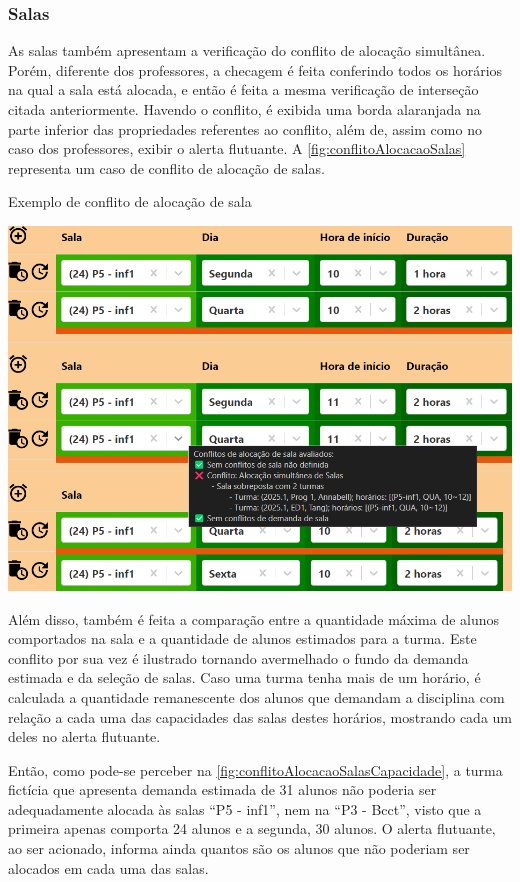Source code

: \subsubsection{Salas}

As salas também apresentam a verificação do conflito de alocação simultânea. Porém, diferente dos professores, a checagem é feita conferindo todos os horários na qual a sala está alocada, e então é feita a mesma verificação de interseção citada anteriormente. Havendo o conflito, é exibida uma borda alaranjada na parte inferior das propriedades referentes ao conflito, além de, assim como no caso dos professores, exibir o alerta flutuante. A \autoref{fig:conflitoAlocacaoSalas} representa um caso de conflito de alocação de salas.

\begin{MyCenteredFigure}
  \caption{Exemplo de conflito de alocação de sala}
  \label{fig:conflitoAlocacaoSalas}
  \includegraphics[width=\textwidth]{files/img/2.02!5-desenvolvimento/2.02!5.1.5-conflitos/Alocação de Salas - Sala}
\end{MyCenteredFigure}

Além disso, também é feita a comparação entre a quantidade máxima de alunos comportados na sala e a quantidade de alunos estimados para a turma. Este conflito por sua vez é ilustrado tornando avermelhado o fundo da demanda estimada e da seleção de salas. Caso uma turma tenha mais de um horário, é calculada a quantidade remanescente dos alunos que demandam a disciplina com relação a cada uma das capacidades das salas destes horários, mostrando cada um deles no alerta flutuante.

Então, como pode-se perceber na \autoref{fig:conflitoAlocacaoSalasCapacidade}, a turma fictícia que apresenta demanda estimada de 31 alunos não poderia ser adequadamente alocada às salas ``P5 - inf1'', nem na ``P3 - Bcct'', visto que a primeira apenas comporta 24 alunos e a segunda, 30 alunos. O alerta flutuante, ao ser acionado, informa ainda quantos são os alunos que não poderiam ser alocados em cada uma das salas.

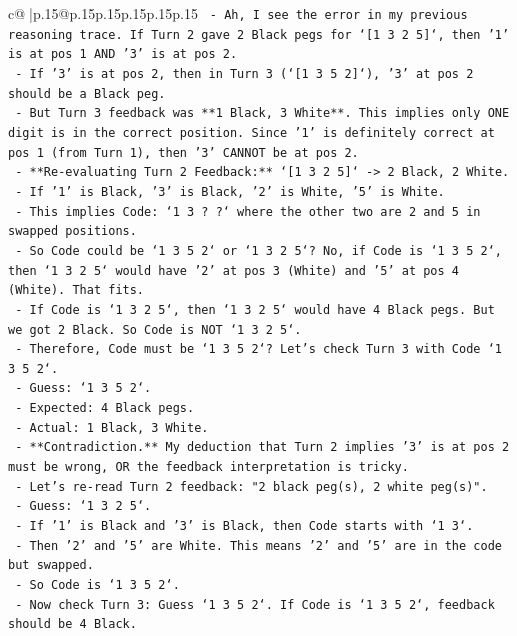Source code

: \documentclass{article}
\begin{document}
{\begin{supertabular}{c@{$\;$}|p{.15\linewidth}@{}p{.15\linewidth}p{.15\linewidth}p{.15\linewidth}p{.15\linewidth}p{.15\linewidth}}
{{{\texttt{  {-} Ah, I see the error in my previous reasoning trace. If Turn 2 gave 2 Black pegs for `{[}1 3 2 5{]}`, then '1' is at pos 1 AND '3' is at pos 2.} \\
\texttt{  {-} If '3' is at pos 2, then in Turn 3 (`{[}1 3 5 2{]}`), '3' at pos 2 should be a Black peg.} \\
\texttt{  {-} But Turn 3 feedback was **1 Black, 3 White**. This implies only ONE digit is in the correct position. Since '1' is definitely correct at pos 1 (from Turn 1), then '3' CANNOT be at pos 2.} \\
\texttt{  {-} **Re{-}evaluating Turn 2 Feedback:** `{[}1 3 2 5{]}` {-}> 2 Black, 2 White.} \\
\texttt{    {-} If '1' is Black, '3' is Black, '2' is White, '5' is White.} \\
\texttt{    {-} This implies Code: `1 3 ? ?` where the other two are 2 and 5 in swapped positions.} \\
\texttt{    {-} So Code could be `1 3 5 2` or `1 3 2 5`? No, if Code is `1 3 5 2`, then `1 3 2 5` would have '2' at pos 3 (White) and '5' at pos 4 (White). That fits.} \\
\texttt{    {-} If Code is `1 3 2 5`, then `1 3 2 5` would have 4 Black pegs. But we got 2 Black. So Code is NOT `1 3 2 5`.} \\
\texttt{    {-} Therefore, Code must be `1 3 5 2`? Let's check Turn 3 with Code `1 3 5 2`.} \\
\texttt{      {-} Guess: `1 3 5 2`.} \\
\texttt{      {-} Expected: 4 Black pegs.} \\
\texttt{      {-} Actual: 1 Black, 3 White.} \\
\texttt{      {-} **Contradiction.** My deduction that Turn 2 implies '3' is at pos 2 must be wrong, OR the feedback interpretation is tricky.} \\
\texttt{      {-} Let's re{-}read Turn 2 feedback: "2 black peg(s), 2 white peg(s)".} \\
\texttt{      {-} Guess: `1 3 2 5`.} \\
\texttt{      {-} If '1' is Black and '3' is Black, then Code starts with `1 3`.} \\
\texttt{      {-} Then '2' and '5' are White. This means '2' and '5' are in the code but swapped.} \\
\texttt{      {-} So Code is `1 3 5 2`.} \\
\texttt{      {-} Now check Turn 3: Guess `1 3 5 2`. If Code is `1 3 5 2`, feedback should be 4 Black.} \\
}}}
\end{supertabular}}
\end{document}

☆ ☆ ☆ ☆ ☆

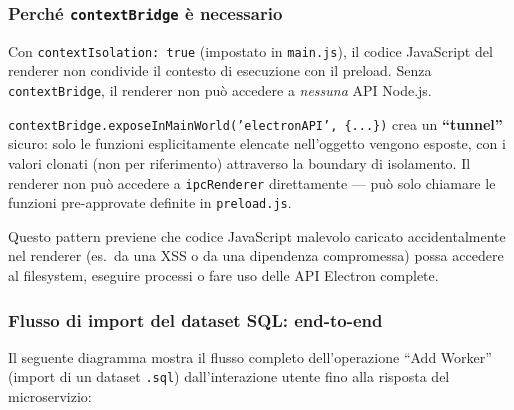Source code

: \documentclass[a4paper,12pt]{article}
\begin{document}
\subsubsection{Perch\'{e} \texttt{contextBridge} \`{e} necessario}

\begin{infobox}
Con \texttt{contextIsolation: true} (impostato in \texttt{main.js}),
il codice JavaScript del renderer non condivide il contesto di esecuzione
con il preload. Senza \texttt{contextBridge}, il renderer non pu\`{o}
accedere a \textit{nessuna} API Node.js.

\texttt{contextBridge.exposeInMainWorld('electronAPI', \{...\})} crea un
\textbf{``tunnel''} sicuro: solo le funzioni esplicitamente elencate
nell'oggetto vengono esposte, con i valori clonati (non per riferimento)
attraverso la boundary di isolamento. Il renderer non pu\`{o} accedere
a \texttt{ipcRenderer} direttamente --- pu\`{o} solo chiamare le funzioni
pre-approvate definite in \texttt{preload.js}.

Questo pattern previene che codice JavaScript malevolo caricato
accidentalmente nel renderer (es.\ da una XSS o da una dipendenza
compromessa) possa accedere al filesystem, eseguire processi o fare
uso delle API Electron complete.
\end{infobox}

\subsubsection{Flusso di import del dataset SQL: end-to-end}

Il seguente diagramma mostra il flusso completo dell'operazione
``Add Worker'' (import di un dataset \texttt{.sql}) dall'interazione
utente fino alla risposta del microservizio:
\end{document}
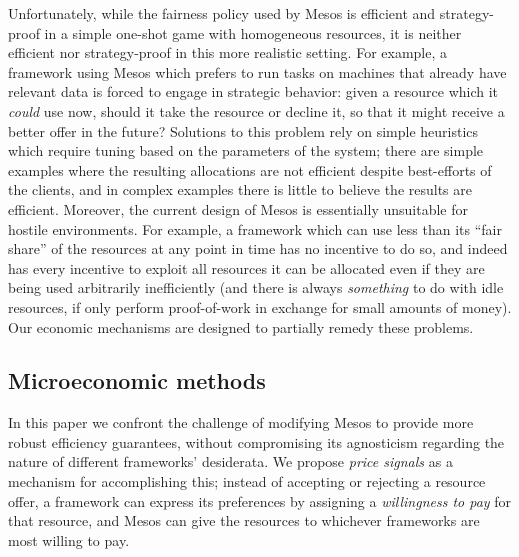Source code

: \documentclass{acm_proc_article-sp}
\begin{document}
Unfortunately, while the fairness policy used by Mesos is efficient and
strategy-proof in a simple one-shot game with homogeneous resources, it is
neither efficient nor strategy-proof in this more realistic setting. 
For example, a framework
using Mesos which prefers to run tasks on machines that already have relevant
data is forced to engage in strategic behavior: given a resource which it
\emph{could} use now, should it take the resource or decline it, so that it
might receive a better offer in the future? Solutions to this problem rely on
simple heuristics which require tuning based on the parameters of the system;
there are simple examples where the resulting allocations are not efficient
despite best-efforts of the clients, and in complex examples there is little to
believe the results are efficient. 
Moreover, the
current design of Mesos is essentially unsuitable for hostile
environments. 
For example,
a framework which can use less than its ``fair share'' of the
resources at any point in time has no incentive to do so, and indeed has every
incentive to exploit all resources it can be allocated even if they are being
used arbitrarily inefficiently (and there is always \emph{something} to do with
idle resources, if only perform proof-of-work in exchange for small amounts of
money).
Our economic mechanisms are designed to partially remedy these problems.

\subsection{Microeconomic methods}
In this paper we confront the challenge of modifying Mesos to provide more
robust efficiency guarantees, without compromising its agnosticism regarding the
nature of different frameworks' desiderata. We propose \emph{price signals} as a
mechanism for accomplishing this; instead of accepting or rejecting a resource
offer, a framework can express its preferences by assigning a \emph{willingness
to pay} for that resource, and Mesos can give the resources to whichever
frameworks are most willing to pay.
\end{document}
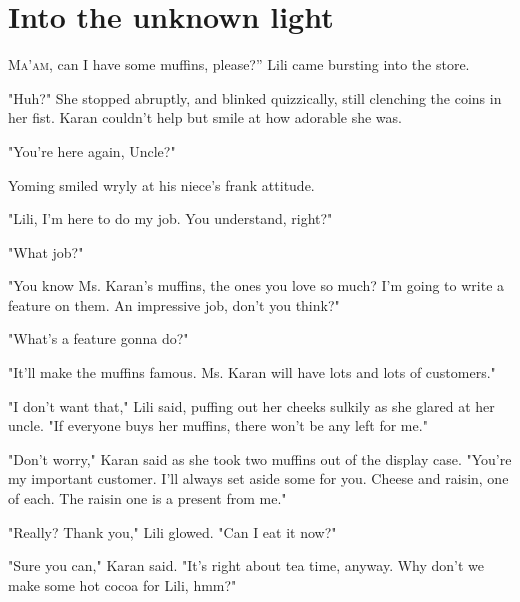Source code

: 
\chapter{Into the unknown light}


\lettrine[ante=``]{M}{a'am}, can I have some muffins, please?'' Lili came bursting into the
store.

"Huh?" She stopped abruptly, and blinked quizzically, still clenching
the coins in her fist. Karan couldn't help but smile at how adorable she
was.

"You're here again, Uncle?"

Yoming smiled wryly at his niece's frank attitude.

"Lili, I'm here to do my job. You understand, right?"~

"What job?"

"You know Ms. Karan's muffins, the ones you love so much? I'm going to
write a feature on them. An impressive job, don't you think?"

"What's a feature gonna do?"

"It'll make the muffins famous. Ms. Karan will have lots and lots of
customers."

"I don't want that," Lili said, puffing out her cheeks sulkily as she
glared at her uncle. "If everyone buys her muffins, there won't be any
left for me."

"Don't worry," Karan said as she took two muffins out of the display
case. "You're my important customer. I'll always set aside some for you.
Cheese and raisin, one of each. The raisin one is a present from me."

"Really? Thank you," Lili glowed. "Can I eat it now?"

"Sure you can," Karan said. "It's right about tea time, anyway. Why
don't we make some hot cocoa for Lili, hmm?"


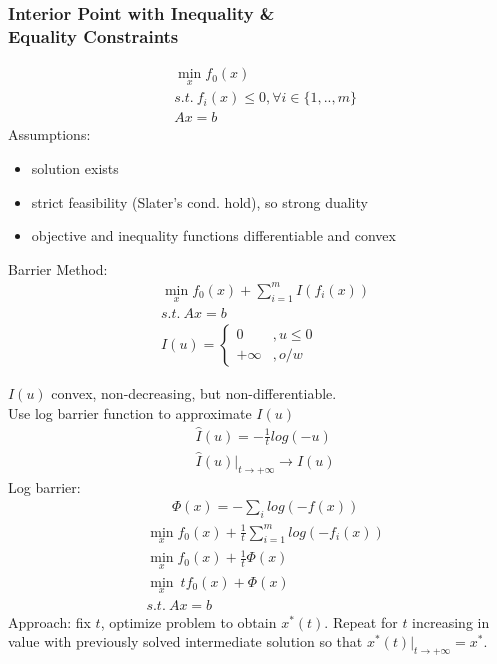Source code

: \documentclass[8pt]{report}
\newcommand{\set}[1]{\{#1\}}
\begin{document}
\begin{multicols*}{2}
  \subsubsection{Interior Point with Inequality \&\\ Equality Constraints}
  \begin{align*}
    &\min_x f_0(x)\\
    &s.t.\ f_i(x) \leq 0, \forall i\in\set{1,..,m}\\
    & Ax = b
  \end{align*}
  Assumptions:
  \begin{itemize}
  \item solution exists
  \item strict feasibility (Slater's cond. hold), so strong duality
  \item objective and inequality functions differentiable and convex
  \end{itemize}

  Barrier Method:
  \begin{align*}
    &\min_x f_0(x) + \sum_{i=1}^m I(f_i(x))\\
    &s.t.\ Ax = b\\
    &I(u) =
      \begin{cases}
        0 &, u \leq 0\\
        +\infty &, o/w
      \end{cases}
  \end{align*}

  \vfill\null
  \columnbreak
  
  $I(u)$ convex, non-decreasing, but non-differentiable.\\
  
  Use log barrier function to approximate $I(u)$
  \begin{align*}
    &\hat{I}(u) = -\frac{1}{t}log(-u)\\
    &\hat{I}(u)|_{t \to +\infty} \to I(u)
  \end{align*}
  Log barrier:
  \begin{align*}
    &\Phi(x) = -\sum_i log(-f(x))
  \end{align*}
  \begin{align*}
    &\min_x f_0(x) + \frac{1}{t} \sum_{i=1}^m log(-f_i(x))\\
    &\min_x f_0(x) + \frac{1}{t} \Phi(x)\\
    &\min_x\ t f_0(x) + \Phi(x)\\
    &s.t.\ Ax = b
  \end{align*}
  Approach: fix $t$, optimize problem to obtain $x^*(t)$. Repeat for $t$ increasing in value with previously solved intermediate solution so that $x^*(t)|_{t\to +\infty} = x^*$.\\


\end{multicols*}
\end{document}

☆ ☆ ☆ ☆ ☆

- **EXERCISE AIM**
Check each line of the listing for "convex". Show those that have it.

- **YOUR RESPONSE**
  \item objective and inequality functions differentiable and convex
  $I(u)$ convex, non-decreasing, but non-differentiable.\\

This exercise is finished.